You can learn more about how tag error monitoring works here.

Product List Enhanced eCommerce Reports

A gap in our 1.0 version was the incomplete Product List reporting in the eCommerce reports. We've now fixed this as well so you get a complete picture of your product list (aka collection pages) performance.

When a user navigates to a product page via collection page and performs actions like add to cart, checkout, purchase we store the product list so you can analyze the full funnel journey of products within collection pages (note: product checkout metrics are only available on Shopify Plus).

Checkout Behavior Funnel

As outlined in the GA4 overview above, we've broken out the checkout steps based on function of the checkout:

  • begin_checkout (aka initiate checkout)
  • add_shipping_info
  • add_payment_info

These are now codebase events that don't rely on page URLs, etc.

Variant Selections Pushing view_item Event

Another feature that we had in version 1.0 that worked on some stores w/o customization but not all was our variant change event.

Specifically sending another view_item (or productDetailView) event when a user changed a variant on a product page like color or size.

We've rebuilt this feature as well so now this works across almost all Shopify themes.

Site Speed Improvements

The JSON payload has been minimized to only include fields necessary for the dataLayer events. Previously, the entire collection would be converted to JSON resulting in thousands of characters of product data that was processed in JS that could result in degrading performance.

Ability To Enable/Disable Data Layer Events

We've now added the option to allow you to toggle certain events on/off in the data layer.

So if you still wanted to disable the data layer for collection pages then you could do so like this:

User Privacy Consent Integration

The vast majority of stores now require some type of compliance - CCPA, GDPR, etc - to manage user privacy preferences. But this places a strain on a marketer's job to attribute performance of ad spend to make strategic decisions.

The problem with the way that most of the Consent Providers (like One Trust) are implemented is that they block the entire tracking library for services (e.g. Google) instead of limiting the data collected.

The ultimate goal for marketers is to comply with regulations without impacting your ability to attribute conversions. This is a great overview from Google and visually how they explain this:

This is essentially how Facebook's LDU implementation works as well if you are setting this flag for California visitors.

In our version 1.0 we released a way for brands to implement CCPA compliance for Facebook and Google Ads via GTM form tracking (see here).

But this was still manual.

Now we've integrated with consent providers to automatically populate a data layer variable with the user's preference selection:

  • yes (they've provided consent)
  • no (they've opted out)
  • null value (no interaction)

This variable can then be used to populate consent flags like:

  • Facebook LDU
  • Google Consent Mode

Here are the providers we support:

  • Shopify Customer Privacy
  • One Trust (coming soon)
  • Evidon (coming soon)
  • Cookiebot (coming soon)

Have others that you'd like us to integrate with? Email us at [email protected]

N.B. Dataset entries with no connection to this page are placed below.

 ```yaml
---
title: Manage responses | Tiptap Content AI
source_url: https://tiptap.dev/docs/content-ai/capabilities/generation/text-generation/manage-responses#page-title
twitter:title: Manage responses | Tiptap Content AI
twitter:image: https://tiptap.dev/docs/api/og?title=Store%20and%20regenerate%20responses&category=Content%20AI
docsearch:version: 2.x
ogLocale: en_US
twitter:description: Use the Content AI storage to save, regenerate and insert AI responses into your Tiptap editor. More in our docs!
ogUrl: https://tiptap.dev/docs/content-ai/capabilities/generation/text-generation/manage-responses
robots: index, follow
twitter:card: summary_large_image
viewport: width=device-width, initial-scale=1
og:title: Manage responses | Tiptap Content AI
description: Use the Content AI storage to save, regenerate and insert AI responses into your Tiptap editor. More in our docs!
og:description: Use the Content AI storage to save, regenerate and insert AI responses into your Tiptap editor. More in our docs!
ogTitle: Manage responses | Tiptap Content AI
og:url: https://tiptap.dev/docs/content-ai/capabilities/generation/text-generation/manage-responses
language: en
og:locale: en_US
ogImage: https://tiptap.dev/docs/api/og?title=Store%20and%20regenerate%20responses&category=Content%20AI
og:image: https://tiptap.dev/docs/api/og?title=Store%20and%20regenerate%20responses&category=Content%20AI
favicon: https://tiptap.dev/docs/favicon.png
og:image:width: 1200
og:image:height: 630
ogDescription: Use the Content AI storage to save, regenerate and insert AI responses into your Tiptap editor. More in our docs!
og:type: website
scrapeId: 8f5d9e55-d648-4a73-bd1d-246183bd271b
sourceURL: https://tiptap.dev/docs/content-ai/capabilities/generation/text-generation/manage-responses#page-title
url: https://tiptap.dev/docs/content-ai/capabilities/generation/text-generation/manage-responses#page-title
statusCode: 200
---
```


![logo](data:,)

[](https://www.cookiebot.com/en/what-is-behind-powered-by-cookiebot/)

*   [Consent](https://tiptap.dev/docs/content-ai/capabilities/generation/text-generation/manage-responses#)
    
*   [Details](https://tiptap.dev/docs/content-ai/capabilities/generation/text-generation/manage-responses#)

Visualize What's Tagged On Your Website

If you haven't used our Chrome Extension yet to automate the process of tagging your website with Google Analytics custom events you should give it a try!

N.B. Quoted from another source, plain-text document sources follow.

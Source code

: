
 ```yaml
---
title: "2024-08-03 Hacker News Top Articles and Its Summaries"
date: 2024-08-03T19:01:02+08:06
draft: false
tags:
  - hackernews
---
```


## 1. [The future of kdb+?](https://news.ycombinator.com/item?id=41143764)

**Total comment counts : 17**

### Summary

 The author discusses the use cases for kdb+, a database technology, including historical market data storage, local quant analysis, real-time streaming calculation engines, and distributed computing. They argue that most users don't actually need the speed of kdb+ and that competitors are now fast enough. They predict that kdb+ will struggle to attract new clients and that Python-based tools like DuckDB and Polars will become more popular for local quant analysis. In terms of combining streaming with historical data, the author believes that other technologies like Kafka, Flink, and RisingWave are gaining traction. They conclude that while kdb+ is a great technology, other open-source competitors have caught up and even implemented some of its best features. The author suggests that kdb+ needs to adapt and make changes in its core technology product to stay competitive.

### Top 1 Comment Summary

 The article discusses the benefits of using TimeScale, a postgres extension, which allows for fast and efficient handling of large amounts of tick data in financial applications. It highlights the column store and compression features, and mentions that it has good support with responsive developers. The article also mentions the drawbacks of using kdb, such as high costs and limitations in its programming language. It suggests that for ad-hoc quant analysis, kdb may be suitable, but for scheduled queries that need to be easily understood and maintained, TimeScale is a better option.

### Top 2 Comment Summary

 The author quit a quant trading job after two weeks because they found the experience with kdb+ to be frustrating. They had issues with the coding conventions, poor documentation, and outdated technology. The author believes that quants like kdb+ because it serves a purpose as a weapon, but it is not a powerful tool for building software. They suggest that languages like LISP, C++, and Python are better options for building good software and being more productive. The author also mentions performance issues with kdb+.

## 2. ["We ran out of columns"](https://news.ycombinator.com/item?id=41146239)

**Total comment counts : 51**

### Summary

Now instead of guessing what part of your website is tagged with event tracking, Elevar shows you visually!

Once you connect GTM to your Elevar account we:

  • Sync the events created in our GTM account with your Elevar account (& tags created in our Chrome Extension)
  • Match your trigger rules to DOM elements on your website
  • Match the tags to the triggers you've created

To visually show you what is tagged like this:

The result: you can now browse your website to view all of the tags created on your website to quickly match to the Google Analytics events.